Posted to user@spark.apache.org by Akhil Das <ak...@sigmoidanalytics.com> on 2014/11/02 17:26:44 UTC

Re: properties file on a spark cluster

The problem here is, when you run a spark program in cluster mode, it will
look for the file in the worker machine. Best approach would be to put the
file in hdfs and use it instead of local path. Another approach would be to
create the same file in the same path on all worker machines and hopefully
it will pick it up from there.

Thanks
Best Regards

On Fri, Oct 31, 2014 at 10:32 PM, Daniel Takabayashi <
takabayashi@scanboo.com.br> wrote:

> Hi Guys,
>
> I'm trying to execute a spark job using python, running on a cluster of
> Yarn (managed by cloudera manager).

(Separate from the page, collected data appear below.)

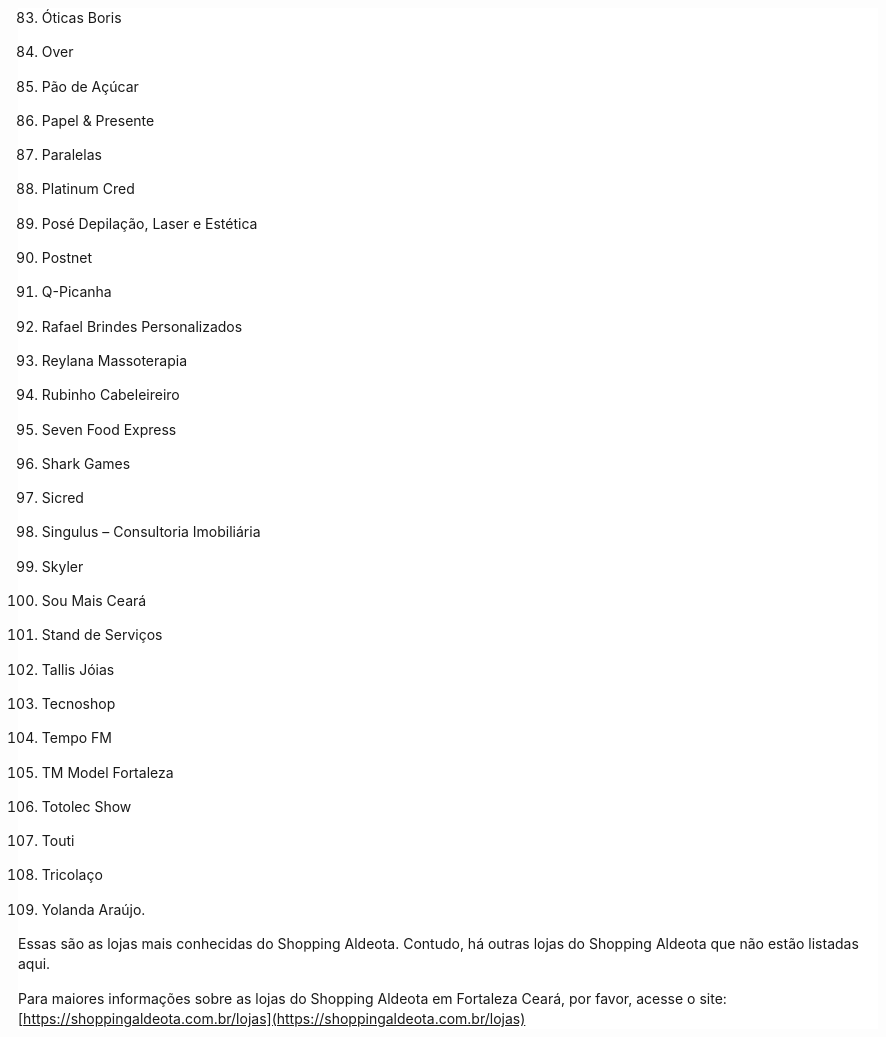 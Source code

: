83.  Óticas Boris
    
84.  Over
    
85.  Pão de Açúcar
    
86.  Papel & Presente
    
87.  Paralelas
    
88.  Platinum Cred
    
89.  Posé Depilação, Laser e Estética
    
90.  Postnet
    
91.  Q-Picanha
    
92.  Rafael Brindes Personalizados
    
93.  Reylana Massoterapia
    
94.  Rubinho Cabeleireiro
    
95.  Seven Food Express
    
96.  Shark Games
    
97.  Sicred
    
98.  Singulus – Consultoria Imobiliária
    
99.  Skyler
    
100.  Sou Mais Ceará
    
101.  Stand de Serviços
    
102.  Tallis Jóias
    
103.  Tecnoshop
    
104.  Tempo FM
    
105.  TM Model Fortaleza
    
106.  Totolec Show
    
107.  Touti
    
108.  Tricolaço
    
109.  Yolanda Araújo.
    

Essas são as lojas mais conhecidas do Shopping Aldeota. Contudo, há outras lojas do Shopping Aldeota que não estão listadas aqui.

Para maiores informações sobre as lojas do Shopping Aldeota em Fortaleza Ceará, por favor, acesse o site: [https://shoppingaldeota.com.br/lojas](https://shoppingaldeota.com.br/lojas) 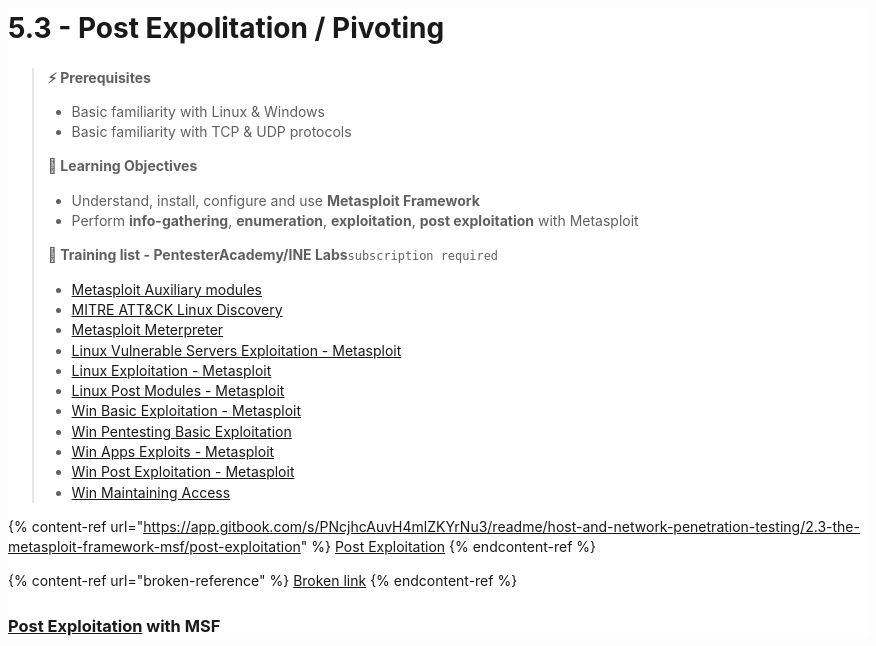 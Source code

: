 # 5.3 - Post Expolitation / Pivoting

> **⚡ Prerequisites**
>
> * Basic familiarity with Linux & Windows
> * Basic familiarity with TCP & UDP protocols
>
> **📕 Learning Objectives**
>
> * Understand, install, configure and use **Metasploit Framework**
> * Perform **info-gathering**, **enumeration**, **exploitation**, **post exploitation** with Metasploit
>
> **🔬 Training list - PentesterAcademy/INE Labs**`subscription required`
>
> * ​[Metasploit Auxiliary modules](https://www.attackdefense.com/listingnoauth?labtype=metasploit\&subtype=metasploit-auxiliary)​
> * ​[MITRE ATT\&CK Linux Discovery](https://attackdefense.com/listing?labtype=mitre\&subtype=mitre-discovery)​
> * ​[Metasploit Meterpreter](https://attackdefense.com/listing?labtype=metasploit\&subtype=metasploit-meterpreter)​
> * ​[Linux Vulnerable Servers Exploitation - Metasploit](https://www.attackdefense.com/listingnoauth?labtype=metasploit\&subtype=metasploit-linux-exploitation)​
> * ​[Linux Exploitation - Metasploit](https://www.attackdefense.com/listingnoauth?labtype=linux-security-exploitation\&subtype=linux-security-exploitation-metasploit)​
> * ​[Linux Post Modules - Metasploit](https://www.attackdefense.com/listingnoauth?labtype=linux-security-post-exploitation\&subtype=linux-security-post-exploitation-metasploit)​
> * ​[Win Basic Exploitation - Metasploit](https://www.attackdefense.com/listingnoauth?labtype=windows-exploitation\&subtype=windows-exploitation-basics)​
> * ​[Win Pentesting Basic Exploitation](https://attackdefense.com/listing?labtype=windows-exploitation\&subtype=windows-exploitation-pentesting)​
> * ​[Win Apps Exploits - Metasploit](https://www.attackdefense.com/listingnoauth?labtype=metasploit\&subtype=metasploit-windows-apps-exploits)​
> * ​[Win Post Exploitation - Metasploit](https://attackdefense.com/listing?labtype=windows-post-exploitation\&subtype=windows-post-exploitation-metasploit)​
> * ​[Win Maintaining Access](https://attackdefense.com/listing?labtype=windows-maintaining-access\&subtype=windows-maintaining-access-basics)​

{% content-ref url="https://app.gitbook.com/s/PNcjhcAuvH4mlZKYrNu3/readme/host-and-network-penetration-testing/2.3-the-metasploit-framework-msf/post-exploitation" %}
[Post Exploitation](https://app.gitbook.com/s/PNcjhcAuvH4mlZKYrNu3/readme/host-and-network-penetration-testing/2.3-the-metasploit-framework-msf/post-exploitation)
{% endcontent-ref %}

{% content-ref url="broken-reference" %}
[Broken link](broken-reference)
{% endcontent-ref %}

### ​[Post Exploitation](https://www.offsec.com/metasploit-unleashed/msf-post-exploitation/) with MSF <a href="#post-exploitation-with-msf" id="post-exploitation-with-msf"></a>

The python script is using a set of
> python programs installed in each member of cluster. This set of programs
> need an property file found by a local system path.
>
> My problem is:  When this script is sent, using spark-submit, the programs
> can't find this properties file. Running locally as stand-alone job, is no
> problem, the properties file is found.
>
> My questions is:
>
> 1 - What is the problem here ?
> 2 - In this scenario (an script running on a spark yarn cluster that use
> python programs that share same properties file) what is the best approach ?
>
>
> Thank's
> taka
>